April 2, 2011
by C. Brian Rose
I’ve combined my last two days in Afghanistan into a single entry. Yesterday morning, Friday, we left Ghazni by helicopter for Kabul, which again included a breathtaking view of the Hindu Kush mountains. In the evening I delivered another lecture on cultural heritage protection in Iraq and Afghanistan to the staff of the US Embassy in Kabul, followed by a dinner organized by Ambassador and Mrs. Eikenberry, which included the Minister and Deputy Minister of Information and Culture, Dr. Sayed Raheen and Omar Sultan, respectively; the former Minister of Urban Development and Housing, Yousef Pashtun; and the governor and mayor of Ghazni, among others.
I sat next to a woman who was a member of Parliament as well as a law student at Kabul University. She had been the principal of a school during the dominance on the Taliban, which meant arranging for classes to be held in secrecy. When I asked her how she was able to juggle such a busy schedule, she responded “we lost a lot of time when the Taliban controlled the country; now we have to move faster.”
This morning, Saturday, I had a meeting with Dr. Ashraf Ghani, Afghanistan’s former Finance Minister and now a Special Advisor to President Karzai. We spoke for only 30 minutes, but we covered a wide variety of topics, including strategic planning for archaeological conservation, the looting of sites, and cultural heritage education with the local communities of Afghanistan.
The man who arranged for this visit and brainstormed with us throughout the meeting was Dr. Mohammed Qayoumi, the incoming president of San Jose State University and a member of the Ghazni-Hayward sister-city program. When I began this trip I wasn’t sure why the Embassy had put me together with the Ghazni-Hayward group, but that decision is now perfectly comprehensible. As archaeologists, we talk consistently about the sustainability of archaeological sites, but that sustainability has to be based on a strong and resourceful local community, which is what these sister city programs attempt to do.
At the initiative of Carol Ruth Silver and Humaira Gilzai, the Ghazni-Hayward program launched a literacy program for Afghan widows while providing a high level of support for the new girls’ school in Ghazni City. Mo Qayoumi and Bruce Green have been dealing with new educational programming and the possibility of distributing solar powered laptops to compensate for the electricity problems. Although I sometimes forget it, cultural heritage protection is a multi-faceted enterprise wherein projects such as these need to work in tandem with archaeological site management if both are to be successful.
None of these projects could advance and prosper without the indefatigable support of the US Embassy staff and the Provincial Reconstruction Teams.
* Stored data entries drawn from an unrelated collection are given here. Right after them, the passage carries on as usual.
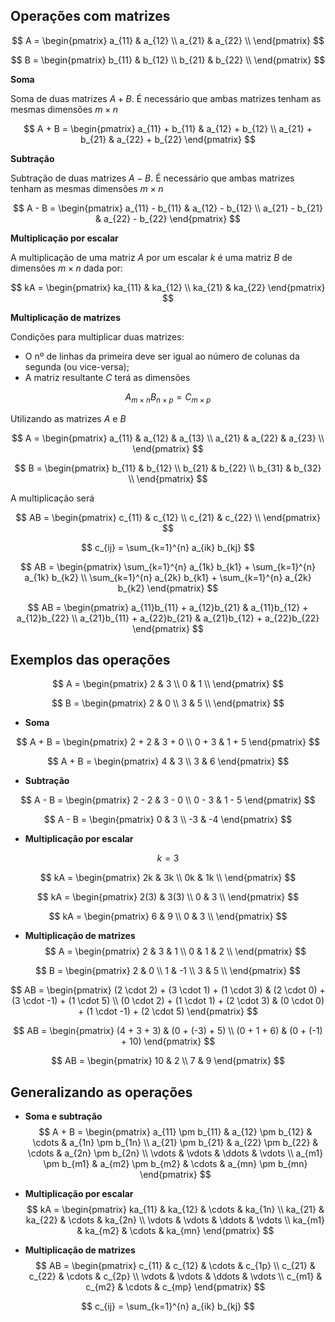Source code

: ## Operações com matrizes

$$
A = \begin{pmatrix}
a_{11} & a_{12} \\
a_{21} & a_{22} \\
\end{pmatrix}
$$

$$
B = \begin{pmatrix}
b_{11} & b_{12} \\
b_{21} & b_{22} \\
\end{pmatrix}
$$

**Soma**

Soma de duas matrizes $A + B$. É necessário que ambas matrizes tenham as mesmas dimensões $m \times n$

$$
A + B =
\begin{pmatrix}
a_{11} + b_{11} & a_{12} + b_{12} \\
a_{21} + b_{21} & a_{22} + b_{22}
\end{pmatrix}
$$

**Subtração**

Subtração de duas matrizes $A - B$. É necessário que ambas matrizes tenham as mesmas dimensões $m \times n$

$$
A - B =
\begin{pmatrix}
a_{11} - b_{11} & a_{12} - b_{12} \\
a_{21} - b_{21} & a_{22} - b_{22}
\end{pmatrix}
$$

**Multiplicação por escalar**

A multiplicação de uma matriz $A$ por um escalar $k$ é uma matriz $B$ de dimensões $m \times n$ dada por:

$$
kA =
\begin{pmatrix}
ka_{11} & ka_{12} \\
ka_{21} & ka_{22}
\end{pmatrix}
$$

**Multiplicação de matrizes**

Condições para multiplicar duas matrizes:
- O nº de linhas da primeira deve ser igual ao número de colunas da segunda (ou vice-versa);
- A matriz resultante $C$ terá as dimensões

$$A_{m \times n} B_{n \times p} = C_{m \times p}$$

Utilizando as matrizes $A$ e $B$

$$
A = \begin{pmatrix}
a_{11} & a_{12} & a_{13} \\
a_{21} & a_{22} & a_{23} \\
\end{pmatrix}
$$

$$
B = \begin{pmatrix}
b_{11} & b_{12} \\
b_{21} & b_{22} \\
b_{31} & b_{32} \\
\end{pmatrix}
$$

A multiplicação será

$$
AB =
\begin{pmatrix}
c_{11} & c_{12} \\
c_{21} & c_{22} \\
\end{pmatrix}
$$

$$
c_{ij} = \sum_{k=1}^{n} a_{ik} b_{kj}
$$

$$
AB =
\begin{pmatrix}
\sum_{k=1}^{n} a_{1k} b_{k1} + \sum_{k=1}^{n} a_{1k} b_{k2} \\
\sum_{k=1}^{n} a_{2k} b_{k1} + \sum_{k=1}^{n} a_{2k} b_{k2}
\end{pmatrix}
$$

$$
AB =
\begin{pmatrix}
a_{11}b_{11} + a_{12}b_{21} & a_{11}b_{12} + a_{12}b_{22} \\
a_{21}b_{11} + a_{22}b_{21} & a_{21}b_{12} + a_{22}b_{22}
\end{pmatrix}
$$

## Exemplos das operações

$$
A = \begin{pmatrix}
2 & 3 \\
0 & 1 \\
\end{pmatrix}
$$

$$
B = \begin{pmatrix}
2 & 0 \\
3 & 5 \\
\end{pmatrix}
$$

- **Soma**

$$
A + B =
\begin{pmatrix}
2 + 2 & 3 + 0 \\
0 + 3 & 1 + 5
\end{pmatrix}
$$

$$
A + B =
\begin{pmatrix}
4 & 3 \\
3 & 6
\end{pmatrix}
$$

- **Subtração**

$$
A - B =
\begin{pmatrix}
2 - 2 & 3 - 0 \\
0 - 3 & 1 - 5
\end{pmatrix}
$$

$$
A - B =
\begin{pmatrix}
0 & 3 \\
-3 & -4
\end{pmatrix}
$$

- **Multiplicação por escalar**

$$k = 3$$

$$
kA = \begin{pmatrix}
2k & 3k \\
0k & 1k \\
\end{pmatrix}
$$

$$
kA = \begin{pmatrix}
2(3) & 3(3) \\
0 & 3 \\
\end{pmatrix}
$$

$$
kA = \begin{pmatrix}
6 & 9 \\
0 & 3 \\
\end{pmatrix}
$$

- **Multiplicação de matrizes**
$$
A = \begin{pmatrix}
2 & 3 & 1 \\
0 & 1 & 2 \\
\end{pmatrix}
$$

$$
B = \begin{pmatrix}
2 & 0 \\
1 & -1 \\
3 & 5 \\
\end{pmatrix}
$$

$$
AB =
\begin{pmatrix}
(2 \cdot 2) + (3 \cdot 1) + (1 \cdot 3) & (2 \cdot 0) + (3 \cdot -1) + (1 \cdot 5) \\
(0 \cdot 2) + (1 \cdot 1) + (2 \cdot 3) & (0 \cdot 0) + (1 \cdot -1) + (2 \cdot 5)
\end{pmatrix}
$$

$$
AB =
\begin{pmatrix}
(4 + 3 + 3) & (0 + (-3) + 5) \\
(0 + 1 + 6) & (0 + (-1) + 10)
\end{pmatrix}
$$

$$
AB =
\begin{pmatrix}
10 & 2 \\
7 & 9
\end{pmatrix}
$$

## Generalizando as operações
- **Soma e subtração**
$$
A + B =
\begin{pmatrix}
a_{11} \pm b_{11} & a_{12} \pm b_{12} & \cdots & a_{1n} \pm b_{1n} \\
a_{21} \pm b_{21} & a_{22} \pm b_{22} & \cdots & a_{2n} \pm b_{2n} \\
\vdots & \vdots & \ddots & \vdots \\
a_{m1} \pm b_{m1} & a_{m2} \pm b_{m2} & \cdots & a_{mn} \pm b_{mn}
\end{pmatrix}
$$

- **Multiplicação por escalar**
$$
kA =
\begin{pmatrix}
ka_{11} & ka_{12} & \cdots & ka_{1n} \\
ka_{21} & ka_{22} & \cdots & ka_{2n} \\
\vdots & \vdots & \ddots & \vdots \\
ka_{m1} & ka_{m2} & \cdots & ka_{mn}
\end{pmatrix}
$$

- **Multiplicação de matrizes**
$$
AB =
\begin{pmatrix}
c_{11} & c_{12} & \cdots & c_{1p} \\
c_{21} & c_{22} & \cdots & c_{2p} \\
\vdots & \vdots & \ddots & \vdots \\
c_{m1} & c_{m2} & \cdots & c_{mp}
\end{pmatrix}
$$

$$
c_{ij} = \sum_{k=1}^{n} a_{ik} b_{kj}
$$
The drive of these men and women is difficult to describe, as is their altruism, and from what I can see, their creativity and accomplishments have never been sufficiently recognized in the US media.
The blogs that I’ve been sending this week have been uniformly positive, but that does not mean that no problems or risks remain. Indeed, this morning there were demonstrations in several cities, including Kabul, in response to the Florida minister who burned the Koran, the news of which is just now beginning to circulate.
Nevertheless, there is such a sense of hope in the air hereāin the schools, in the provincial communities, and especially in the government. Everyone speaks of the vast amounts of time that were lost during the country’s Thirty Years War, and of the need to move forward as rapidly as possible. As members of the AIA, in particular, we should recognize the bravery that is on display every day in the villages and cities of Afghanistan, and do everything in our power to help this country secure a future for its past.